Python 3.1 (r31:73574, Jun 26 2009, 20:21:35) [MSC v.1500 32 bit
(Intel)] on win32
Type "help", "copyright", "credits" or "license" for more information.
>>> class A:
... n = 0
... def __init__(self):
... type(self).n += 1
>>> class B(A):
... pass
>>> A.n, B.n
(0, 0)
>>> (A().n, A.n, B.n), (A().n, A.n, B.n), (B().n, A.n, B.n)
((1, 1, 1), (2, 2, 2), (3, 2, 3))
>>> (A().n, A.n, B.n), (A().n, A.n, B.n), (B().n, A.n, B.n)
((3, 3, 3), (4, 4, 3), (4, 4, 4))
>>> (A().n, A.n, B.n), (A().n, A.n, B.n), (B().n, A.n, B.n)
((5, 5, 4), (6, 6, 4), (5, 6, 5))
This makes no sense to me at all. Could it possibly be a bug?
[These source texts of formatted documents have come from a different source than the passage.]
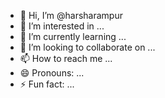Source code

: - 👋 Hi, I’m @harsharampur
- 👀 I’m interested in ...
- 🌱 I’m currently learning ...
- 💞️ I’m looking to collaborate on ...
- 📫 How to reach me ...
- 😄 Pronouns: ...
- ⚡ Fun fact: ...

<!---
harsharampur/harsharampur is a ✨ special ✨ repository because its `README.md` (this file) appears on your GitHub profile.
You can click the Preview link to take a look at your changes.
--->
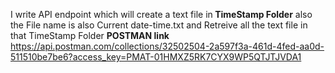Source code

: I write  API endpoint which will create a text file in<b> TimeStamp Folder</b>
also the File name is also Current date-time.txt
and Retreive all the text file in that  TimeStamp Folder
<b>POSTMAN link</b> https://api.postman.com/collections/32502504-2a597f3a-461d-4fed-aa0d-511510be7be6?access_key=PMAT-01HMXZ5RK7CYX9WP5QTJTJVDA1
> I've just found out that a subclass shares the class variables
String variables are strings.
Int variables are ints.
Float variables are floats.
List variables are lists.
Class variables are classes.
Classes are first-class objects in Python. Perhaps you mean class
attributes?
> of its
> superclass until it's instantiated for the first time, but not any more
> afterwards:
...
> This makes no sense to me at all. Could it possibly be a bug?
You have misinterpreted what you have seen, and if there's a bug, it's in
your code.
When you retrieve an attribute, Python first looks for instance
attributes, then class attributes, then attributes attached to
superclasses.
When you assign to an attribute, Python conceptually uses the exact same
"search path", except that instance assignment always succeeds.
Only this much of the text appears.